**Task instructions**
Every line from the beginning of the data through the line containing "- PHR Applications" should be reproduced exactly, and no further lines should be output.

***** Data shown *****

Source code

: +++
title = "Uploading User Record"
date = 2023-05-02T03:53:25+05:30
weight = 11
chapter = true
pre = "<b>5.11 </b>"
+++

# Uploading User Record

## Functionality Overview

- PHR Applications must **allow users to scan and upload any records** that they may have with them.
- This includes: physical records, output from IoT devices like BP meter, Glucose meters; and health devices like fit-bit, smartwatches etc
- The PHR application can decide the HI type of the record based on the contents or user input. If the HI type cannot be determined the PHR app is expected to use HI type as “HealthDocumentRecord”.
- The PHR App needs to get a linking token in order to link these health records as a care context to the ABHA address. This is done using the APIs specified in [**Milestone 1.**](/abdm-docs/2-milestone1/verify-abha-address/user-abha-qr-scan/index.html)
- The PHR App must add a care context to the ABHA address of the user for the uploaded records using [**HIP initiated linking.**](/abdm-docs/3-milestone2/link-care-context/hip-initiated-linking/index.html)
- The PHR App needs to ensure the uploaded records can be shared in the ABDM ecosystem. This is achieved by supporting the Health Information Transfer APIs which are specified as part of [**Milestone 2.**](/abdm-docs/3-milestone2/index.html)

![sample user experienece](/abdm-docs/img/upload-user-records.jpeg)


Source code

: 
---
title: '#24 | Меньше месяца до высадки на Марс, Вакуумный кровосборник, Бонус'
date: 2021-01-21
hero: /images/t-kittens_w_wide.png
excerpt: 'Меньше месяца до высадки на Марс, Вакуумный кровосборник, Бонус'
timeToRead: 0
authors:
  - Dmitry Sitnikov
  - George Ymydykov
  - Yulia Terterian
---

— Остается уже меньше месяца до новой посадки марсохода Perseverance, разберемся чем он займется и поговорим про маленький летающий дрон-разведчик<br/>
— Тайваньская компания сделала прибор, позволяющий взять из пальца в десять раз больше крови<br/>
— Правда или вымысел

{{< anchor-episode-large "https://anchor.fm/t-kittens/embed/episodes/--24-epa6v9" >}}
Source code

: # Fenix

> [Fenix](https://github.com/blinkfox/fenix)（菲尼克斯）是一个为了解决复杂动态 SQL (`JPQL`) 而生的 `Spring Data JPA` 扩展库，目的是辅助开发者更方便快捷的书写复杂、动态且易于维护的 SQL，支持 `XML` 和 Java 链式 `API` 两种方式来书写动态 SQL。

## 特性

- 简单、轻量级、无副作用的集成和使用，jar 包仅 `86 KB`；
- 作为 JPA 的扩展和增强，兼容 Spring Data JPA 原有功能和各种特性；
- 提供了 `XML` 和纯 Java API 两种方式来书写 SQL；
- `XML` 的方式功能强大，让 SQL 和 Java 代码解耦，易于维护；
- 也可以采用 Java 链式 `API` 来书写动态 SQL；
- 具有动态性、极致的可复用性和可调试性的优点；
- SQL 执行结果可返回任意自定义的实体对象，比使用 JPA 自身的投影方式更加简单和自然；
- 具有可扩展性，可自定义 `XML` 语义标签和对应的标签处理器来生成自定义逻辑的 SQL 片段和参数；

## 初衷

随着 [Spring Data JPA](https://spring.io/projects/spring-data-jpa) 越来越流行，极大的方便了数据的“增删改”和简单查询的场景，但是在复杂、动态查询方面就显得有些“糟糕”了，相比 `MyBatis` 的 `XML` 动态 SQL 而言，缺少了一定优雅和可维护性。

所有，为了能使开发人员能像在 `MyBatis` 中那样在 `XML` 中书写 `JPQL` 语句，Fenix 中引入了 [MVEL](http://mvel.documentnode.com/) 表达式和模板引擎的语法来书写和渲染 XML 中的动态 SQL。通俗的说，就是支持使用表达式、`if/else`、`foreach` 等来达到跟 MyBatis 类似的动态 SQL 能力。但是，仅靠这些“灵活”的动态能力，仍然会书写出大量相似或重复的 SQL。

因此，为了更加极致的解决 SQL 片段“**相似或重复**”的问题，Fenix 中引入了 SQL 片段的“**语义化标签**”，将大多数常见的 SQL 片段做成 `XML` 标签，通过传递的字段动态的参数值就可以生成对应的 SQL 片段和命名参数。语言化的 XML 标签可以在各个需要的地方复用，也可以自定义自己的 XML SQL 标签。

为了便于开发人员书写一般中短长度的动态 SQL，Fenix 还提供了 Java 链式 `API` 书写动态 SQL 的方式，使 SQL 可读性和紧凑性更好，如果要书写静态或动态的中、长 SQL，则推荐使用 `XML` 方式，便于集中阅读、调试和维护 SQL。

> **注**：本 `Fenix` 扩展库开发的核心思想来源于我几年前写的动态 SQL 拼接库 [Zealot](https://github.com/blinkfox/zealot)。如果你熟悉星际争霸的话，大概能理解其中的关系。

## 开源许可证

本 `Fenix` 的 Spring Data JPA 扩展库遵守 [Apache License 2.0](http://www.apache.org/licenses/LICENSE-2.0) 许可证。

*****

**Solution to the problem**
Source code

: +++
title = "Uploading User Record"
date = 2023-05-02T03:53:25+05:30
weight = 11
chapter = true
pre = "<b>5.11 </b>"
+++

# Uploading User Record

## Functionality Overview

- PHR Applications must **allow users to scan and upload any records** that they may have with them.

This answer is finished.